■ **Aim of the task**
This exercise calls for a copy of every line in the listing below that carries the word "physical".

■ **Listed records**
*****

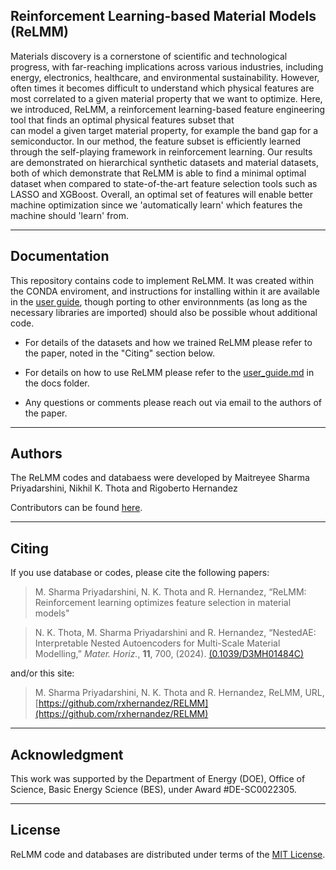 Reinforcement Learning-based Material Models (ReLMM)
----------------

Materials discovery is a cornerstone of scientific 
and technological progress,
with far-reaching implications across various industries, 
including energy,
electronics, healthcare, and environmental sustainability.
However, often times it becomes difficult to understand which 
physical features
are most correlated to a given material property 
that we want to optimize.
Here, we introduced, ReLMM, a 
reinforcement learning-based feature engineering 
tool that finds an optimal 
 physical features subset that  
can model a given target material property, 
for example the band gap for a semiconductor.
In our method, the feature subset is efficiently
learned through the self-playing framework
in reinforcement learning. 
Our results are demonstrated on hierarchical 
synthetic datasets and material datasets,
both of which demonstrate that ReLMM is able to 
find a minimal optimal dataset when compared to 
state-of-the-art feature selection tools such as 
LASSO and XGBoost.
Overall, an optimal set of features will enable 
better machine optimization
since we 'automatically learn' which 
features the machine should 'learn' from.

<hr>

Documentation
----------------

This repository contains code to implement ReLMM. It 
was created within the CONDA enviroment, and instructions 
for installing within it are available in the [user guide](https://github.com/rxhernandez/NestedAE/blob/main/user_guide.md), though 
porting to other environnments (as long as the necessary
libraries are imported) should also be possible whout additional
code.

* For details of the datasets and how we trained ReLMM 
please refer to the paper, noted in the "Citing" section below.

* For details on how to use ReLMM please refer to the 
[user_guide.md](https://github.com/rxhernandez/RELMM/blob/main/user_guide.md) in the docs folder.

* Any questions or comments please reach out via email
to the authors of the paper.


<hr>

Authors
----------------

The ReLMM codes and databaess were developed by Maitreyee Sharma Priyadarshini, Nikhil K. Thota and Rigoberto Hernandez

Contributors can be found [here](https://github.com/rxhernandez/RELMM/graphs/contributors).

<hr>

Citing
----------------

If you use database or codes, please cite the following papers:

>M. Sharma Priyadarshini, N. K. Thota and R. Hernandez, “ReLMM: Reinforcement learning optimizes feature selection in material models"

>N. K. Thota, M. Sharma Priyadarshini and R. Hernandez, “NestedAE: Interpretable Nested Autoencoders for Multi-Scale Material Modelling,” _Mater. Horiz._, **11**, 700, (2024). [(0.1039/D3MH01484C)](http://doi.org/10.1039/D3MH01484C)

and/or this site:

>M. Sharma Priyadarshini, N. K. Thota and R. Hernandez, ReLMM, URL, [https://github.com/rxhernandez/RELMM](https://github.com/rxhernandez/RELMM)

<hr>

Acknowledgment
----------------

This work was supported by 
the Department of Energy (DOE), Office of Science, Basic Energy Science (BES), under Award #DE-SC0022305.


<hr>

License
----------------

ReLMM code and databases are distributed under terms of the [MIT License](https://github.com/rxhernandez/RELMM/blob/main/LICENSE).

*****

■ **Solution below**
physical features
 physical features subset that  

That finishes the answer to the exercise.